MATERIAL FOR THIS TASK »
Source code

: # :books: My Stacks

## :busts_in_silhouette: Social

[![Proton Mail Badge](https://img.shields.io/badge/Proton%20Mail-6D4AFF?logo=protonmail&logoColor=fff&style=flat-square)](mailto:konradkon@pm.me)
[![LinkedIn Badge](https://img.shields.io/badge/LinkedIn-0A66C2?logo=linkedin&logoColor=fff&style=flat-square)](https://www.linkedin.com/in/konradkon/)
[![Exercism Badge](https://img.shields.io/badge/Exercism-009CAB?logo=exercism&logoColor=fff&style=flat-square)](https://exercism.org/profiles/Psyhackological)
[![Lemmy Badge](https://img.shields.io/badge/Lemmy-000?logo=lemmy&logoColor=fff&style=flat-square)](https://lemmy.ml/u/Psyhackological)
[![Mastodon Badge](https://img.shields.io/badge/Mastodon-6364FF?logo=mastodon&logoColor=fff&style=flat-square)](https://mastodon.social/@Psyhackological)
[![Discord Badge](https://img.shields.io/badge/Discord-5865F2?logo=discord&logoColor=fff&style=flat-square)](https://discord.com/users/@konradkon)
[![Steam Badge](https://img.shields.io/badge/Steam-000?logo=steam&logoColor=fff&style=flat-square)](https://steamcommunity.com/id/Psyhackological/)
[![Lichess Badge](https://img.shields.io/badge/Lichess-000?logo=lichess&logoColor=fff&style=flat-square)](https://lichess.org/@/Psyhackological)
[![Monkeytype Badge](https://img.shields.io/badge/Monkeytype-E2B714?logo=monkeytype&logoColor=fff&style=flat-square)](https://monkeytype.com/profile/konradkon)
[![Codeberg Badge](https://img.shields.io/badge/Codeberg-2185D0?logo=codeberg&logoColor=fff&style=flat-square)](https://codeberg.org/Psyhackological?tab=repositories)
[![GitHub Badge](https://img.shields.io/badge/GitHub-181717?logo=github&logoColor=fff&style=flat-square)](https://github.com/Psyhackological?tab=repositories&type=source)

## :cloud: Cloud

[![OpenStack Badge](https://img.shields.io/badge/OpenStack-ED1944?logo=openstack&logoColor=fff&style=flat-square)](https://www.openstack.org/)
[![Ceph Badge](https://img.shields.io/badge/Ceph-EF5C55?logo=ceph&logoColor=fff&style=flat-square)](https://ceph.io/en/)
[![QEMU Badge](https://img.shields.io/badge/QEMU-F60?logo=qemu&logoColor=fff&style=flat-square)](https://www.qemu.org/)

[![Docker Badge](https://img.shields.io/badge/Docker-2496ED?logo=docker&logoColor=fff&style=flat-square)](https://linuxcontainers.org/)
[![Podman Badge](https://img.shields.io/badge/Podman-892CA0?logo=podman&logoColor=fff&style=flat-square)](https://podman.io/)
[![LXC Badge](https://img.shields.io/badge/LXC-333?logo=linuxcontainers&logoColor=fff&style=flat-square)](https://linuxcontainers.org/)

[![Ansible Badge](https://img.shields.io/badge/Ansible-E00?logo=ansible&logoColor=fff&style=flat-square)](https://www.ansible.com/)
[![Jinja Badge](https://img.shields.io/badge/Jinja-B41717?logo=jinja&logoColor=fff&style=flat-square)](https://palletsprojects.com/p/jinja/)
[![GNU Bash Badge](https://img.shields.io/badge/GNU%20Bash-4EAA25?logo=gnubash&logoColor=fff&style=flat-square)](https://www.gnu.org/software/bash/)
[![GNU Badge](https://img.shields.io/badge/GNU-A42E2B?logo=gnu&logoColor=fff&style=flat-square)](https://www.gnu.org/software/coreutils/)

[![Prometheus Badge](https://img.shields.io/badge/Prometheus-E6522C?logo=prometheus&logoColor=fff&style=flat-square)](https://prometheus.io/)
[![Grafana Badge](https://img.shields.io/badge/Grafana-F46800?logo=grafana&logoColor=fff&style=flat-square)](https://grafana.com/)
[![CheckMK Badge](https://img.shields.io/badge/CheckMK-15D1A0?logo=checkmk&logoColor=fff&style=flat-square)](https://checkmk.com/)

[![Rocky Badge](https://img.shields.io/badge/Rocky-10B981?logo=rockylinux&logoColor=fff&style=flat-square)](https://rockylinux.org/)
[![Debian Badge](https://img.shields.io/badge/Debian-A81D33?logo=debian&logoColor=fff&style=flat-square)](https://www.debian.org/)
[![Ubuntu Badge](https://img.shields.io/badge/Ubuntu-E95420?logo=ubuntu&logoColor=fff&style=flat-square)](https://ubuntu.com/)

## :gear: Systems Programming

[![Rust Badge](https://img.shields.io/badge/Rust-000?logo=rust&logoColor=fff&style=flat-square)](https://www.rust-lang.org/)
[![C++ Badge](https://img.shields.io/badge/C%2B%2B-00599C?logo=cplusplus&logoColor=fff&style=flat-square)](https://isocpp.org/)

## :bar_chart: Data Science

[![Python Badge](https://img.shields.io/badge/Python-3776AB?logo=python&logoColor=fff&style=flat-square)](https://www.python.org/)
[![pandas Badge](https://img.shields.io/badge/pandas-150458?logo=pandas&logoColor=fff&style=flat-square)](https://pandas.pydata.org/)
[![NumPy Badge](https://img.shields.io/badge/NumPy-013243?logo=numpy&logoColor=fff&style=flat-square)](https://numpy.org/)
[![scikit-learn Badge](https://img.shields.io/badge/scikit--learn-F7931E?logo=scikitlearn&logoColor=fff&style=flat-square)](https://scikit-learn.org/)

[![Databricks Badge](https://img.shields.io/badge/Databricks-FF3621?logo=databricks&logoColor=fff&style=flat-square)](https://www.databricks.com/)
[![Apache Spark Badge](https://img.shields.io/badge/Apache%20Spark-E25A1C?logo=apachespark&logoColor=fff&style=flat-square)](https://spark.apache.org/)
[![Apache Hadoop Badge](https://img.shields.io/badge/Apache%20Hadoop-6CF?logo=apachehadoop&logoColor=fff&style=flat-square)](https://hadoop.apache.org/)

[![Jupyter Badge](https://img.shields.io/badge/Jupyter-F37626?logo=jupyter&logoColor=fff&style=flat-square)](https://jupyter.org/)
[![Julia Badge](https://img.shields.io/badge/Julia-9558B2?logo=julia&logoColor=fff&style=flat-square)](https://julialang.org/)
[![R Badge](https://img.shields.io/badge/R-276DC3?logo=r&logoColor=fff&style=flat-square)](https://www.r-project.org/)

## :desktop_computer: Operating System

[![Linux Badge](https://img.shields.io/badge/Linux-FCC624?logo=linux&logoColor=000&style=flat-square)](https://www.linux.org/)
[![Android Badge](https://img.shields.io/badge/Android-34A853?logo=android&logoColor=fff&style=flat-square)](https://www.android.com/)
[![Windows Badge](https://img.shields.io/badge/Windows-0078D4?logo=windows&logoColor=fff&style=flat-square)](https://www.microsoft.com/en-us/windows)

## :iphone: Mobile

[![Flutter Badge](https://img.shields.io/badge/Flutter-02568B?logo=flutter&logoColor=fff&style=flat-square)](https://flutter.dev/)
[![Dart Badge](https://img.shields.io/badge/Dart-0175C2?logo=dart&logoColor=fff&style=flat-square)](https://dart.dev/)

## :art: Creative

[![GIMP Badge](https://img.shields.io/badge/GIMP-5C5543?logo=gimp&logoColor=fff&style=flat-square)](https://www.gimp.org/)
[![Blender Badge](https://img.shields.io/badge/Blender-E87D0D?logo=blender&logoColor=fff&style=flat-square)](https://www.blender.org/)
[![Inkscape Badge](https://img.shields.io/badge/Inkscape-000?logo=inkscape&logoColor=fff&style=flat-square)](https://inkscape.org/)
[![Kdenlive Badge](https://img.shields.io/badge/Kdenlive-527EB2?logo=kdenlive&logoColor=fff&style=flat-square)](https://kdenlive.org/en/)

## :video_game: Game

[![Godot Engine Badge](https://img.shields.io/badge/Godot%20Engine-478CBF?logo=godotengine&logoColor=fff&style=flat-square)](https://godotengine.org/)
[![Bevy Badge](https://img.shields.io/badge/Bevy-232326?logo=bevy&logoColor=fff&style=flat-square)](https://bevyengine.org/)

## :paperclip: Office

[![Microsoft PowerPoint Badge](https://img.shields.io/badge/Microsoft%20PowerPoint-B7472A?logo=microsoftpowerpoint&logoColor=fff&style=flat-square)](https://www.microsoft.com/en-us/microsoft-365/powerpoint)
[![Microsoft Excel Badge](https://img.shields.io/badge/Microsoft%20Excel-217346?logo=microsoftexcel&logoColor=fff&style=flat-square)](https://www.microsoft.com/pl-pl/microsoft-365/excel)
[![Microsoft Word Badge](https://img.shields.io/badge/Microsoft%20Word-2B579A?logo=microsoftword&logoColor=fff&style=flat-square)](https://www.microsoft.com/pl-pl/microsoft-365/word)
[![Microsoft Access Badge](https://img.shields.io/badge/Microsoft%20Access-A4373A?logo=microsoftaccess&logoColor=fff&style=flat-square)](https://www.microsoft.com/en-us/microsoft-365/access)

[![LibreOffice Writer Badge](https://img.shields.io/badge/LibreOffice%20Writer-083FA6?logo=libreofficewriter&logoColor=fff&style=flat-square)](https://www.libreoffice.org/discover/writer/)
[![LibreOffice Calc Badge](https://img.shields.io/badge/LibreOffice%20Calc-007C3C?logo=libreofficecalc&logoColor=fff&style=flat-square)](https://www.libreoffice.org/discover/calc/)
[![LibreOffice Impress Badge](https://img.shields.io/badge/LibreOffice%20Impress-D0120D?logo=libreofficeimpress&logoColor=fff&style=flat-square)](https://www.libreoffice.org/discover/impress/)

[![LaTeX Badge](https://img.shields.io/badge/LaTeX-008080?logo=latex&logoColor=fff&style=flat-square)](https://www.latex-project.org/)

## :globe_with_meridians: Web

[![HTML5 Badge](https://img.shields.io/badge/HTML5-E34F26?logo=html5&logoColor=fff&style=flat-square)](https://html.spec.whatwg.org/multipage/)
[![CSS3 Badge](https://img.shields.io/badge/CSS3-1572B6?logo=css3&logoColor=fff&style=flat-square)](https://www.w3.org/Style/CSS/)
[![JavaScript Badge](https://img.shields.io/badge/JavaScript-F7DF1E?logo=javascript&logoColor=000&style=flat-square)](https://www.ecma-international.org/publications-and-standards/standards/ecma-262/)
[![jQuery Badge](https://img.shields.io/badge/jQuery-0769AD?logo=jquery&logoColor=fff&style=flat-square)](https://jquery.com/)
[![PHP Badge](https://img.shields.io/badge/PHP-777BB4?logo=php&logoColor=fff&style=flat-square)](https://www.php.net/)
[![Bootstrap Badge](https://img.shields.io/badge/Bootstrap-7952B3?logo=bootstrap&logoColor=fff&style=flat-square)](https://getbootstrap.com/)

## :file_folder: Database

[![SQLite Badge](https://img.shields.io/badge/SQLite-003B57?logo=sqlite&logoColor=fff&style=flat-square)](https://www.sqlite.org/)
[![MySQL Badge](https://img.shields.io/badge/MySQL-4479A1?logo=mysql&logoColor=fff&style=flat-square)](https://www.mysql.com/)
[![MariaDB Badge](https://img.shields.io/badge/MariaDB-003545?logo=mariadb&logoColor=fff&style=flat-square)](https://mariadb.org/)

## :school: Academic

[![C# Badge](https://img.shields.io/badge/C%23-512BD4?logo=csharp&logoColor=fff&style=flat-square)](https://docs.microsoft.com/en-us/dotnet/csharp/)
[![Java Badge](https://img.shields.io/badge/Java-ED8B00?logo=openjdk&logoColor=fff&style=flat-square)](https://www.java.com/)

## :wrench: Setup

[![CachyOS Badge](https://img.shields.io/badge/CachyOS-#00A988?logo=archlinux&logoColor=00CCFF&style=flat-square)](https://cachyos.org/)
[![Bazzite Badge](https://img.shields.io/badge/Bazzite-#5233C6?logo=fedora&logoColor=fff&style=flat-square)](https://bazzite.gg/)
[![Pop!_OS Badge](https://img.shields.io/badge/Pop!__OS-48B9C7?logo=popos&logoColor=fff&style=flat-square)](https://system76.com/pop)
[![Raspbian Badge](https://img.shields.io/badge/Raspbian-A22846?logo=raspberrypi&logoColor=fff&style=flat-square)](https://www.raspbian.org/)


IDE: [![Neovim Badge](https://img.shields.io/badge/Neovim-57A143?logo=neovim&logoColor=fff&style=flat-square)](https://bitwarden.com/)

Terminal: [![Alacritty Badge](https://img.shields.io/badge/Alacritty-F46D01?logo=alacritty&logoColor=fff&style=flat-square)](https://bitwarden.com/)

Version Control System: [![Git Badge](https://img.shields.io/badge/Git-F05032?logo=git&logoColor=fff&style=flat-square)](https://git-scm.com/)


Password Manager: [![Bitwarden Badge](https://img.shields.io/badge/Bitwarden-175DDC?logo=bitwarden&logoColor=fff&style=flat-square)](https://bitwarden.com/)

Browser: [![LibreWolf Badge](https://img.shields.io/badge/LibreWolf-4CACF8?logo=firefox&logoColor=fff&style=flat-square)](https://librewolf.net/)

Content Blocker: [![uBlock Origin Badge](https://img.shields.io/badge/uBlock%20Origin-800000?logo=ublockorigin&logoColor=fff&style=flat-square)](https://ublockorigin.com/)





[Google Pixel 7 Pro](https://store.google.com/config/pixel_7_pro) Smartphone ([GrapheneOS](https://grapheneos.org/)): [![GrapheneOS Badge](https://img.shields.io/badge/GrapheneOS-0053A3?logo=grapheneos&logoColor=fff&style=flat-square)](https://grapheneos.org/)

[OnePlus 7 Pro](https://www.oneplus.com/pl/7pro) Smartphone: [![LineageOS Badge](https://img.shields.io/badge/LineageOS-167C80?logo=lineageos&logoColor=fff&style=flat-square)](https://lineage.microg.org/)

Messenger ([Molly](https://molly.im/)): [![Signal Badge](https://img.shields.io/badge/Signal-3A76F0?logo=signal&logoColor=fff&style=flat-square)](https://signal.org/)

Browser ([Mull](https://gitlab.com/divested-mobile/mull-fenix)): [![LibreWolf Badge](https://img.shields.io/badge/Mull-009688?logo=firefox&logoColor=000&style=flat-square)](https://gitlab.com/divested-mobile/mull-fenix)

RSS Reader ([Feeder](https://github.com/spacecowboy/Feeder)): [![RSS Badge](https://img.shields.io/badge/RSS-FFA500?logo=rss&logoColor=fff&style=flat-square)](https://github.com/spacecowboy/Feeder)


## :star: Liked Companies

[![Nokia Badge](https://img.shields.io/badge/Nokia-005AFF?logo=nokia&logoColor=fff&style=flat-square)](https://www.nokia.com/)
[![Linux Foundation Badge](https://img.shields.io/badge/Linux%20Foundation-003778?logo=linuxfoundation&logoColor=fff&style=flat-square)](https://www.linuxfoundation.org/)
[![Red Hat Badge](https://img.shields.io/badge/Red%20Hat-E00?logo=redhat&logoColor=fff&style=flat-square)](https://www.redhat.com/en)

ASSIGNMENT » Write out every line in the data that holds the string "linuxcontainers".

EXERCISE ANSWER »
[![Docker Badge](https://img.shields.io/badge/Docker-2496ED?logo=docker&logoColor=fff&style=flat-square)](https://linuxcontainers.org/)
[![LXC Badge](https://img.shields.io/badge/LXC-333?logo=linuxcontainers&logoColor=fff&style=flat-square)](https://linuxcontainers.org/)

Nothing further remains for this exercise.